(Dataset entries)
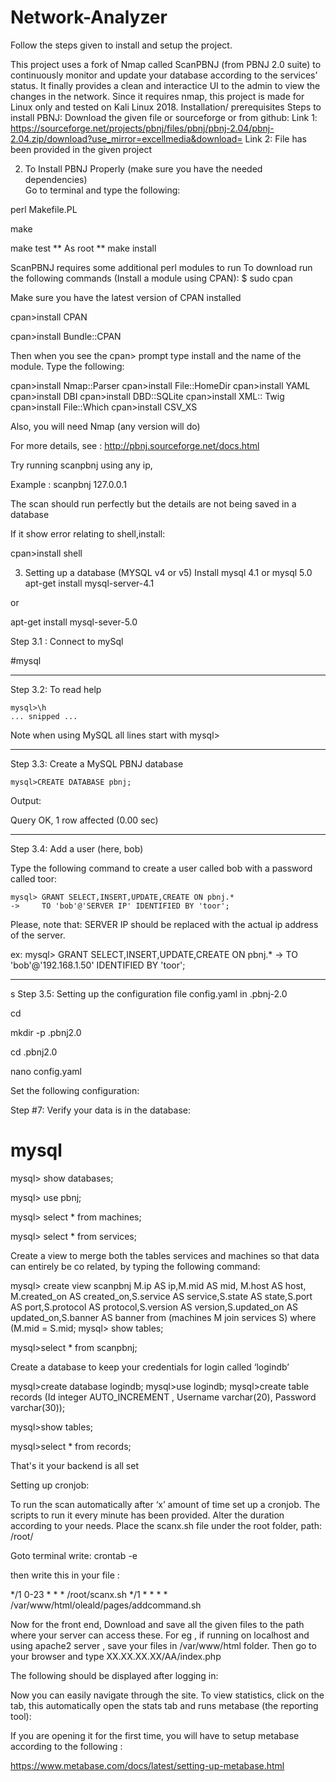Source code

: # Network-Analyzer
Follow the steps given to install and setup the project.

This project uses a fork of Nmap called ScanPBNJ (from PBNJ 2.0 suite) to continuously monitor and update your database according to the services’ status.
It finally provides a clean and interactice UI to the admin to view the changes in the network.
Since it requires nmap, this project is made for Linux only and tested on Kali Linux 2018.
Installation/ prerequisites 
Steps to install PBNJ:
Download the given file or sourceforge or from github:
Link 1: https://sourceforge.net/projects/pbnj/files/pbnj/pbnj-2.04/pbnj-2.04.zip/download?use_mirror=excellmedia&download=
Link 2: File has been provided in the given project

2. To Install PBNJ Properly (make sure you have the needed dependencies)	
Go to terminal and type the following:

perl Makefile.PL

make

make test
** As root ** make install

ScanPBNJ requires some additional perl modules to run
To download run the following commands (Install a module using CPAN):
$ sudo cpan

Make sure you have the latest version of CPAN installed

cpan>install CPAN

cpan>install Bundle::CPAN

Then when you see the cpan> prompt type install and the name of the module.
Type the following:

cpan>install Nmap::Parser
cpan>install File::HomeDir
cpan>install YAML
cpan>install DBI
cpan>install DBD::SQLite
cpan>install XML:: Twig
cpan>install File::Which
cpan>install CSV_XS

Also, you will need Nmap (any version will do)


For more details, see : http://pbnj.sourceforge.net/docs.html

Try running scanpbnj using any ip, 

Example : scanpbnj 127.0.0.1

The scan should run perfectly but the details are not being saved in a database

If it show error relating to shell,install:

cpan>install shell

3. Setting up a database (MYSQL v4 or v5)
Install mysql 4.1 or mysql 5.0
apt-get install mysql-server-4.1  
 
or
 
apt-get install mysql-sever-5.0

Step 3.1 : Connect to mySql

#mysql

***********************************************************************

Step 3.2: To read help
	
    mysql>\h
    ... snipped ...

Note when using MySQL all lines start with mysql>
 
***********************************************************************

Step 3.3: Create a MySQL PBNJ database 

    mysql>CREATE DATABASE pbnj;

Output:

Query OK, 1 row affected (0.00 sec)

***********************************************************************

Step 3.4: Add a user (here, bob)

Type the following command to create a user called bob with a password called toor:

    mysql> GRANT SELECT,INSERT,UPDATE,CREATE ON pbnj.* 
    ->     TO 'bob'@'SERVER IP' IDENTIFIED BY 'toor';

Please, note that:  SERVER IP should be replaced with the actual 
ip address of the server.

ex:
    mysql> GRANT SELECT,INSERT,UPDATE,CREATE ON pbnj.* 
    ->     TO 'bob'@'192.168.1.50' IDENTIFIED BY 'toor';
***********************************************************************

s
Step 3.5: Setting up the configuration file config.yaml in .pbnj-2.0


cd

mkdir -p .pbnj2.0

cd .pbnj2.0


nano config.yaml



Set the following configuration:






Step #7: Verify your data is in the database:

# mysql
   


mysql> show databases;



mysql> use pbnj;

mysql> select * from machines; 

  













mysql> select * from services; 




Create a view to merge both the tables services and machines so that data can entirely be co related, by typing the following command:

mysql> create view scanpbnj M.ip AS ip,M.mid AS mid, M.host AS host, M.created_on AS created_on,S.service AS service,S.state AS state,S.port AS port,S.protocol AS protocol,S.version AS version,S.updated_on AS updated_on,S.banner AS banner from (machines M join services S) where (M.mid = S.mid;
mysql> show tables;


mysql>select * from scanpbnj;

Create a database to keep your credentials for login called ‘logindb’

mysql>create database logindb;
mysql>use logindb;
mysql>create table records (Id integer AUTO_INCREMENT , Username varchar(20), Password varchar(30));

mysql>show tables;



mysql>select * from records;



That's it your backend is all set
	
Setting up cronjob:

To run the scan automatically after ‘x’ amount of time set up a cronjob. 
The scripts to run it every minute has been provided.
Alter the duration according to your needs.
Place the scanx.sh file under the root folder, path: /root/

Goto terminal write:
crontab -e

then write this in your file :

*/1 0-23 * * * /root/scanx.sh
*/1 * * * * /var/www/html/oleald/pages/addcommand.sh


Now for the front end,
Download and save all the given files to the path where your server can access these.
For eg , if running on localhost and using apache2 server , save your files in /var/www/html folder.
Then go to your browser and type XX.XX.XX.XX/AA/index.php

The following should be displayed after logging in:



Now you can easily navigate through the site.
To view statistics, click on the tab, this automatically open the stats tab and runs metabase (the reporting tool):

If you are opening it for the first time, you will have to setup metabase according to the following :

https://www.metabase.com/docs/latest/setting-up-metabase.html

What you are asked to do ▸ For each line above that contains the word "machines", give the line as it is written.

Task solution ▸
mysql> select * from machines; 
Create a view to merge both the tables services and machines so that data can entirely be co related, by typing the following command:
mysql> create view scanpbnj M.ip AS ip,M.mid AS mid, M.host AS host, M.created_on AS created_on,S.service AS service,S.state AS state,S.port AS port,S.protocol AS protocol,S.version AS version,S.updated_on AS updated_on,S.banner AS banner from (machines M join services S) where (M.mid = S.mid;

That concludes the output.